Copy, word for word, the line containing "Hop over to" and each line that follows it in the entries below; pictures do not belong in the copy.

▸ Record excerpts

*****

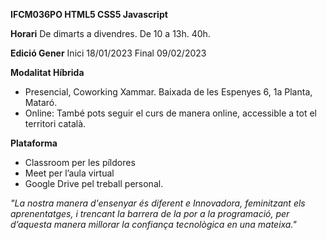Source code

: **IFCM036PO HTML5 CSS5 Javascript**

**Horari**
De dimarts a divendres. De 10 a 13h. 40h.

**Edició Gener** 
Inici 18/01/2023 
Final 09/02/2023 

**Modalitat Híbrida**
- Presencial, Coworking Xammar. Baixada de les Espenyes 6, 1a Planta, Mataró.
- Online: També pots seguir el curs de manera online, accessible a tot el territori català.

**Plataforma**
- Classroom per les píldores
- Meet per l’aula virtual
- Google Drive pel treball personal.

*"La nostra manera d'ensenyar és diferent e Innovadora, feminitzant els aprenentatges, i trencant la barrera de la por a la programació, per d’aquesta manera millorar la confiança tecnològica en una mateixa."*
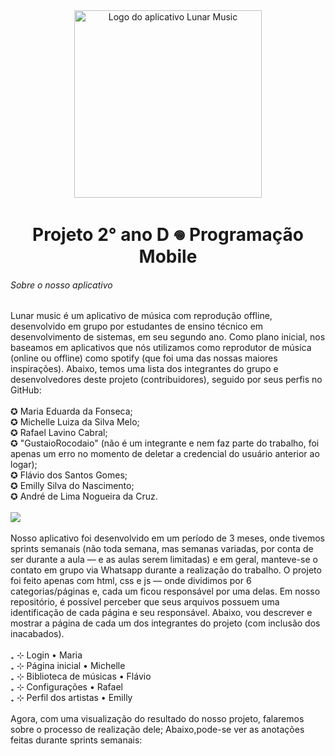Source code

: <div align="center">
  <img src="./Projeto%20Mobile%20★%20Grupo%201/assets/LunarMusic.jpg" alt="Logo do aplicativo Lunar Music" width="300"/>
</div>

<h1 align="center">Projeto 2° ano D 𖦹 Programação Mobile</h1>

###### Sobre o nosso aplicativo
Lunar music é um aplicativo de música com reprodução offline, desenvolvido em grupo por estudantes de ensino técnico em desenvolvimento de sistemas, em seu segundo ano. Como plano inicial, nos baseamos em aplicativos que nós utilizamos como reprodutor de música (online ou offline) como spotify (que foi uma das nossas maiores inspirações). Abaixo, temos uma lista dos integrantes do grupo e desenvolvedores deste projeto (contribuidores), seguido por seus perfis no GitHub:<br><br>
✪ Maria Eduarda da Fonseca;<br>
✪ Michelle Luiza da Silva Melo;<br>
✪ Rafael Lavino Cabral;<br>
✪ "GustaioRocodaio" (não é um integrante e nem faz parte do trabalho, foi apenas um erro no momento de deletar a credencial do usuário anterior ao logar);<br>
✪ Flávio dos Santos Gomes;<br>
✪ Emilly Silva do Nascimento;<br>
✪ André de Lima Nogueira da Cruz.
<br><br>
<a href="https://github.com/LulieXD/Projeto-Mobile-2D-Grupo1/graphs/contributors">
  <img src="https://contrib.rocks/image?repo=LulieXD/Projeto-Mobile-2D-Grupo1" />
</a><br><br>
Nosso aplicativo foi desenvolvido em um período de 3 meses, onde tivemos sprints semanais (não toda semana, mas semanas variadas, por conta de ser durante a aula — e as aulas serem limitadas) e em geral, manteve-se o contato em grupo via Whatsapp durante a realização do trabalho. O projeto foi feito apenas com html, css e js — onde dividimos por 6 categorias/páginas e, cada um ficou responsável por uma delas. Em nosso repositório, é possível perceber que seus arquivos possuem uma identificação de cada página e seu responsável. Abaixo, vou descrever e mostrar a página de cada um dos integrantes do projeto (com inclusão dos inacabados).<br><br>
₊ ⊹ Login • Maria<br>
₊ ⊹ Página inicial • Michelle<br>
₊ ⊹ Biblioteca de músicas • Flávio<br>
₊ ⊹ Configurações • Rafael<br>
₊ ⊹ Perfil dos artistas • Emilly<br><br>
Agora, com uma visualização do resultado do nosso projeto, falaremos sobre o processo de realização dele; Abaixo,pode-se ver as anotações feitas durante sprints semanais:
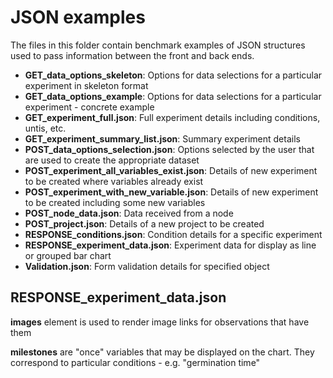# JSON examples

The files in this folder contain benchmark examples of JSON structures used to pass information between the front and back ends.

* **GET_data_options_skeleton**: Options for data selections for a particular experiment in skeleton format
* **GET_data_options_example**: Options for data selections for a particular experiment - concrete example
* **GET_experiment_full.json**: Full experiment details including conditions, untis, etc.
* **GET_experiment_summary_list.json**: Summary experiment details
* **POST_data_options_selection.json**: Options selected by the user that are used to create the appropriate dataset
* **POST_experiment_all_variables_exist.json**: Details of new experiment to be created where variables already exist
* **POST_experiment_with_new_variable.json**: Details of new experiment to be created including some new variables
* **POST_node_data.json**: Data received from a node
* **POST_project.json**: Details of a new project to be created
* **RESPONSE_conditions.json**: Condition details for a specific experiment
* **RESPONSE_experiment_data.json**: Experiment data for display as line or grouped bar chart
* **Validation.json**: Form validation details for specified object



## RESPONSE_experiment_data.json

**images** element is used to render image links for observations that have them

**milestones** are "once" variables that may be displayed on the chart. They correspond to particular conditions - e.g. "germination time"
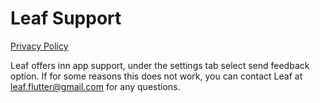 # Leaf Support

[Privacy Policy](privacy.md) 

Leaf offers inn app support, under the settings tab select send feedback option. If for some reasons this does not work, you can contact Leaf at leaf.flutter@gmail.com for any questions.
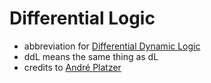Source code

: Differential Logic
==================

- abbreviation for [Differential Dynamic Logic](../pages/DifferentialDynamicLogic.md)
- ddL means the same thing as dL
- credits to [André Platzer](../pages/AndréPlatzer.md)
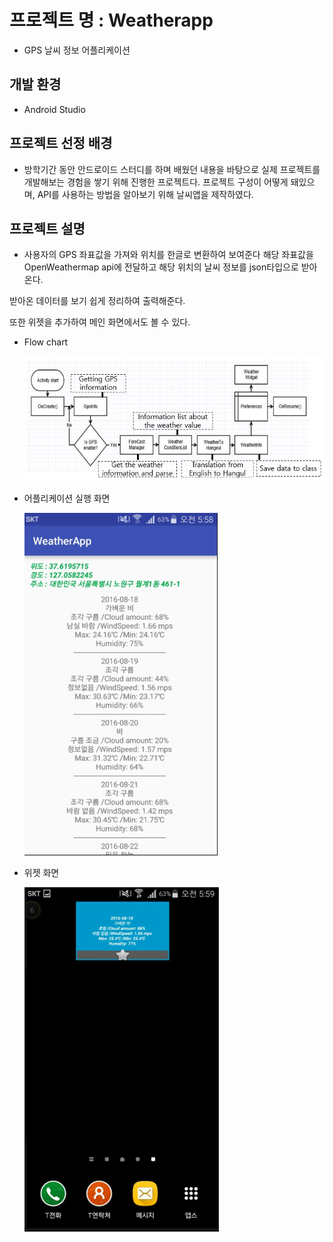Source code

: # 프로젝트 명 : Weatherapp
* GPS 날씨 정보 어플리케이션

## 개발 환경
* Android Studio

## 프로젝트 선정 배경
* 방학기간 동안 안드로이드 스터디를 하며 배웠던 내용을 바탕으로
 실제 프로젝트를 개발해보는 경험을 쌓기 위해 진행한 프로젝트다.
 프로젝트 구성이 어떻게 돼있으며, API를 사용하는 방법을 알아보기 위해 날씨앱을 제작하였다. 

## 프로젝트 설명
* 사용자의 GPS 좌표값을 가져와 위치를 한글로 변환하여 보여준다
 해당 좌표값을 OpenWeathermap api에 전달하고 해당 위치의 날씨 정보를 json타입으로 받아온다.

받아온 데이터를 보기 쉽게 정리하여 출력해준다.

또한 위젯을 추가하여 메인 화면에서도 볼 수 있다.

* Flow chart

    ![flowchart](./img/flowchart.JPG)

* 어플리케이션 실행 화면

    ![AppScreen](./img/AppScreen.png)

* 위젯 화면

    ![AppWidget](./img/AppWidget.png)

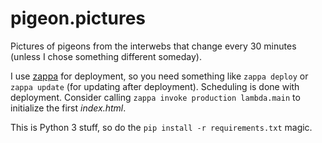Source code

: pigeon.pictures
===============

Pictures of pigeons from the interwebs that change every 30 minutes (unless I chose something different someday).

I use [zappa][1] for deployment, so you need something like `zappa deploy` or `zappa update` (for updating after deployment). Scheduling is done with deployment. Consider calling `zappa invoke production lambda.main` to initialize the first _index.html_.

This is Python 3 stuff, so do the `pip install -r requirements.txt` magic.

[1]: https://www.zappa.io/
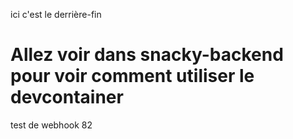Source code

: ici c'est le derrière-fin

# Allez voir dans snacky-backend pour voir comment utiliser le devcontainer

test de webhook 82
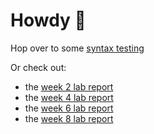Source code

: # Howdy 🤠

Hop over to some [syntax testing](basic-syntax.md)

Or check out:

- the [week 2 lab report](week2.md)
- the [week 4 lab report](week4.md)
- the [week 6 lab report](week6.md)
- the [week 8 lab report](week8.md)
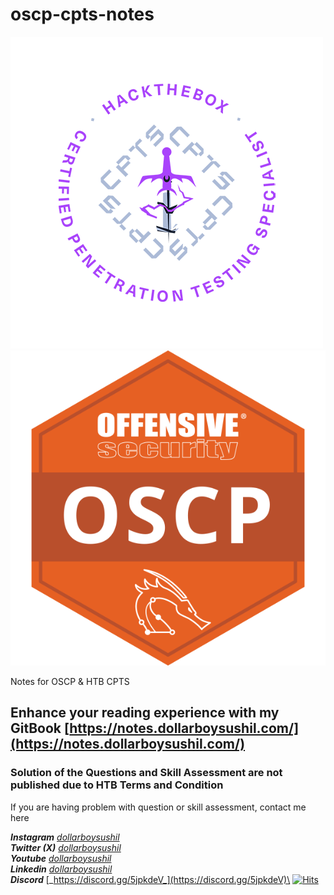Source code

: # oscp-cpts-notes

![](.gitbook/assets/312krCbLBwwnMN1uaOXohoEjSE6Fb8ljaXi7B4zL.webp) ![](.gitbook/assets/image.png)

Notes for OSCP & HTB CPTS

## Enhance your reading experience with my GitBook [https://notes.dollarboysushil.com/](https://notes.dollarboysushil.com/)

### Solution of the Questions and Skill Assessment are not published due to HTB Terms and Condition <a href="#solution-of-the-questions-and-skill-assessment-are-not-published-due-to-htb-terms-and-condition" id="solution-of-the-questions-and-skill-assessment-are-not-published-due-to-htb-terms-and-condition"></a>

If you are having problem with question or skill assessment, contact me here

_**Instagram**_ [_dollarboysushil_](https://instagram.com/dollarboysushil)\
_**Twitter (X)**_ [_dollarboysushil_](https://twitter.com/dollarboysushil)\
_**Youtube**_ [_dollarboysushil_](https://youtube.com/dollarboysushil)\
_**Linkedin**_ [_dollarboysushil_](https://www.linkedin.com/in/dollarboysushil/)\
_**Discord**_ [_https://discord.gg/5jpkdeV_](https://discord.gg/5jpkdeV)\
[![Hits](https://hits.seeyoufarm.com/api/count/incr/badge.svg?url=https%3A%2F%2Fgithub.com%2Fdollarboysushil%2Foscp-cpts-notes\&count\_bg=%2379C83D\&title\_bg=%23555555\&icon=\&icon\_color=%23E7E7E7\&title=hits\&edge\_flat=false)](https://hits.seeyoufarm.com)

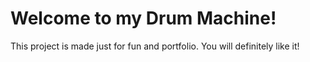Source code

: # Welcome to my Drum Machine!
This project is made just for fun and portfolio. You will definitely like it!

*****

▸ Solution for this problem
Hop over to some [syntax testing](basic-syntax.md)

Or check out:

- the [week 2 lab report](week2.md)
- the [week 4 lab report](week4.md)
- the [week 6 lab report](week6.md)
- the [week 8 lab report](week8.md)
Source code

: # oscp-cpts-notes

![](.gitbook/assets/312krCbLBwwnMN1uaOXohoEjSE6Fb8ljaXi7B4zL.webp) ![](.gitbook/assets/image.png)

Notes for OSCP & HTB CPTS

## Enhance your reading experience with my GitBook [https://notes.dollarboysushil.com/](https://notes.dollarboysushil.com/)

### Solution of the Questions and Skill Assessment are not published due to HTB Terms and Condition <a href="#solution-of-the-questions-and-skill-assessment-are-not-published-due-to-htb-terms-and-condition" id="solution-of-the-questions-and-skill-assessment-are-not-published-due-to-htb-terms-and-condition"></a>

If you are having problem with question or skill assessment, contact me here

_**Instagram**_ [_dollarboysushil_](https://instagram.com/dollarboysushil)\
_**Twitter (X)**_ [_dollarboysushil_](https://twitter.com/dollarboysushil)\
_**Youtube**_ [_dollarboysushil_](https://youtube.com/dollarboysushil)\
_**Linkedin**_ [_dollarboysushil_](https://www.linkedin.com/in/dollarboysushil/)\
_**Discord**_ [_https://discord.gg/5jpkdeV_](https://discord.gg/5jpkdeV)\
[![Hits](https://hits.seeyoufarm.com/api/count/incr/badge.svg?url=https%3A%2F%2Fgithub.com%2Fdollarboysushil%2Foscp-cpts-notes\&count\_bg=%2379C83D\&title\_bg=%23555555\&icon=\&icon\_color=%23E7E7E7\&title=hits\&edge\_flat=false)](https://hits.seeyoufarm.com)

Source code

: # Welcome to my Drum Machine!
This project is made just for fun and portfolio. You will definitely like it!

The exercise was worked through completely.